## Directions for this task
When a record holds a picture, leave the picture out and copy everything else exactly.

## Records to use
==================================================

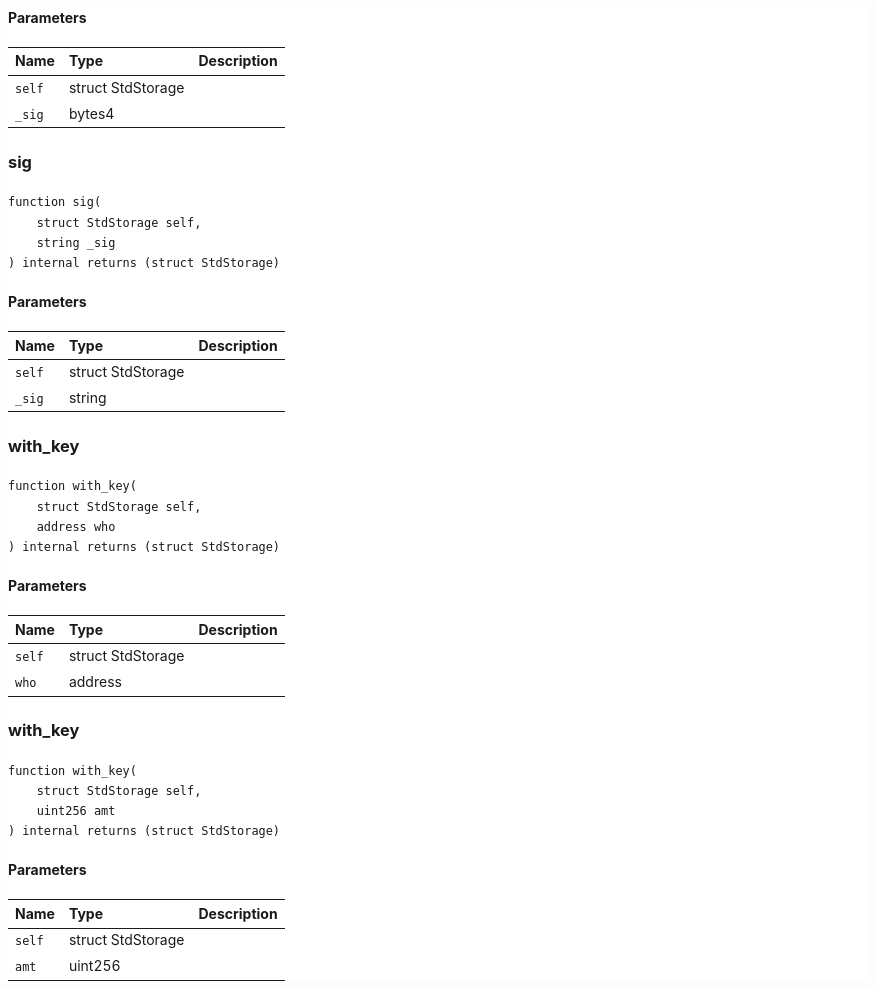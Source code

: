 #### Parameters

| Name | Type | Description |
| :--- | :--- | :---------- |
| `self` | struct StdStorage |  |
| `_sig` | bytes4 |  |

### sig

```solidity
function sig(
    struct StdStorage self,
    string _sig
) internal returns (struct StdStorage)
```

#### Parameters

| Name | Type | Description |
| :--- | :--- | :---------- |
| `self` | struct StdStorage |  |
| `_sig` | string |  |

### with_key

```solidity
function with_key(
    struct StdStorage self,
    address who
) internal returns (struct StdStorage)
```

#### Parameters

| Name | Type | Description |
| :--- | :--- | :---------- |
| `self` | struct StdStorage |  |
| `who` | address |  |

### with_key

```solidity
function with_key(
    struct StdStorage self,
    uint256 amt
) internal returns (struct StdStorage)
```

#### Parameters

| Name | Type | Description |
| :--- | :--- | :---------- |
| `self` | struct StdStorage |  |
| `amt` | uint256 |  |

==================================================

## Output below
Source code

: #### Parameters

| Name | Type | Description |
| :--- | :--- | :---------- |
| `self` | struct StdStorage |  |
| `_sig` | bytes4 |  |

### sig

```solidity
function sig(
    struct StdStorage self,
    string _sig
) internal returns (struct StdStorage)
```

#### Parameters

| Name | Type | Description |
| :--- | :--- | :---------- |
| `self` | struct StdStorage |  |
| `_sig` | string |  |

### with_key

```solidity
function with_key(
    struct StdStorage self,
    address who
) internal returns (struct StdStorage)
```

#### Parameters

| Name | Type | Description |
| :--- | :--- | :---------- |
| `self` | struct StdStorage |  |
| `who` | address |  |

### with_key

```solidity
function with_key(
    struct StdStorage self,
    uint256 amt
) internal returns (struct StdStorage)
```

#### Parameters

| Name | Type | Description |
| :--- | :--- | :---------- |
| `self` | struct StdStorage |  |
| `amt` | uint256 |  |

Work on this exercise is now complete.